GSTs are one of the largest gene families and have functions in protecting plants from abiotic and biotic stress. GSTs are classified into distinct subfamilies, among which Zeta and Theta subfamilies exist in both plants and animals, whereas Tau and Phi subfamilies are specific to plants47. The overexpression of Tau and Phi GSTs contributes to plant tolerance to a variety of abiotic stresses, such as dehydration, high salinity, heavy metals, and oxygen stress48,49. Zeta GSTs enhance plant growth and germination at low temperature, and Theta GSTs confer tolerance to abiotic and oxidative stresses in tobacco plants50,51. The GHR and DHAR subfamilies are also important components of the GST gene family, whose members are up-regulated or differentially regulated under high-temperature, drought, and other abiotic stresses52,53. In our study, a total of 172 unigenes annotated as GSTs were identified in the five organs of M. micrantha, mainly including members of the Zeta, Theta, Tau, Phi, GHR, and DHAR subfamilies. Moreover, the members of Zeta, Theta, Phi, and GHR subfamilies were found to highly express in the five organs. Given the extensive functions of these GST subfamilies, it can be inferred that they may play an important role in M. micrantha.
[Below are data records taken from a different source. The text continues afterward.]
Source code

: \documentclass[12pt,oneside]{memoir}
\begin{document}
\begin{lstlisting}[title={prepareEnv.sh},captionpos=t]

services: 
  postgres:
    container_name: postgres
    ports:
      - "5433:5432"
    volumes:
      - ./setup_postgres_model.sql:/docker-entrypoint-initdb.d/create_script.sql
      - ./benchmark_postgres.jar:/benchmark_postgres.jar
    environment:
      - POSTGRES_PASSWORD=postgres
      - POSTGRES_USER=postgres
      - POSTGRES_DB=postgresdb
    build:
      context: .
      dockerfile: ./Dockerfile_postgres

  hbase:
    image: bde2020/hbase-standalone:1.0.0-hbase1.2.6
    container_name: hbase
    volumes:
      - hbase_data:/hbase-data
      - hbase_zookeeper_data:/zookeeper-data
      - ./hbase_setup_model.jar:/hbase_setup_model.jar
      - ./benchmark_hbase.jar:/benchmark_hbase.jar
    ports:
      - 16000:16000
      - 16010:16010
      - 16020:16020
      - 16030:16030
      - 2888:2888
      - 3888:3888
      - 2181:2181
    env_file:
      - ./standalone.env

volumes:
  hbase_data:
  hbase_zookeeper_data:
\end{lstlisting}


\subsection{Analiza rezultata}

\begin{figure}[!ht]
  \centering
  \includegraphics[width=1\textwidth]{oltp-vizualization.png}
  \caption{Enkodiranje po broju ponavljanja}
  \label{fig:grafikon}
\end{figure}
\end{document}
Alien plants are expected to be exposed to multiple biotic and abiotic stresses when adapting to invasive environments. Stresses are often accompanied by an increase in production of ROS, leading to an imbalance of intracellular redox homeostasis and disrupting normal metabolism13. Plants have evolved antioxidant defense system to protect them from ROS damage. The protective roles of antioxidant enzymes in enhancing plant tolerance to various adverse environments have been widely proved. The SOD and CAT activities of Ailanthus altissima were significantly inducted under drought and salt stress54. Stress stimulus may induce the increase of glutathione and ascorbate content, and these two non-enzymatic antioxidants are important components for responding to different abiotic stresses13. Antioxidant enzyme APX, MDHAR, GPX, GR, G6PDH, and 6-PGD have been involved in the regeneration of glutathione and ascorbate, enhancing the ROS scavenging capacity and stress adaptability of plants55,56. Here, we reported unigenes encoding antioxidant enzyme SOD, CAT, APX, MDHAR, GPX, GR, G6PDH, and 6-PGD, indicating that antioxidant defense system is applied in M. micrantha, and that these enzymes may be conducive to improve the tolerance to drought stress, high light, and biotic infestation of M. micrantha57,58. Most DEGs in the antioxidant defense system exhibited higher expression levels in root, stem, leaf, and seed than in flower, suggesting that root, stem, leaf, and seed have strong ability to respond to adverse stresses.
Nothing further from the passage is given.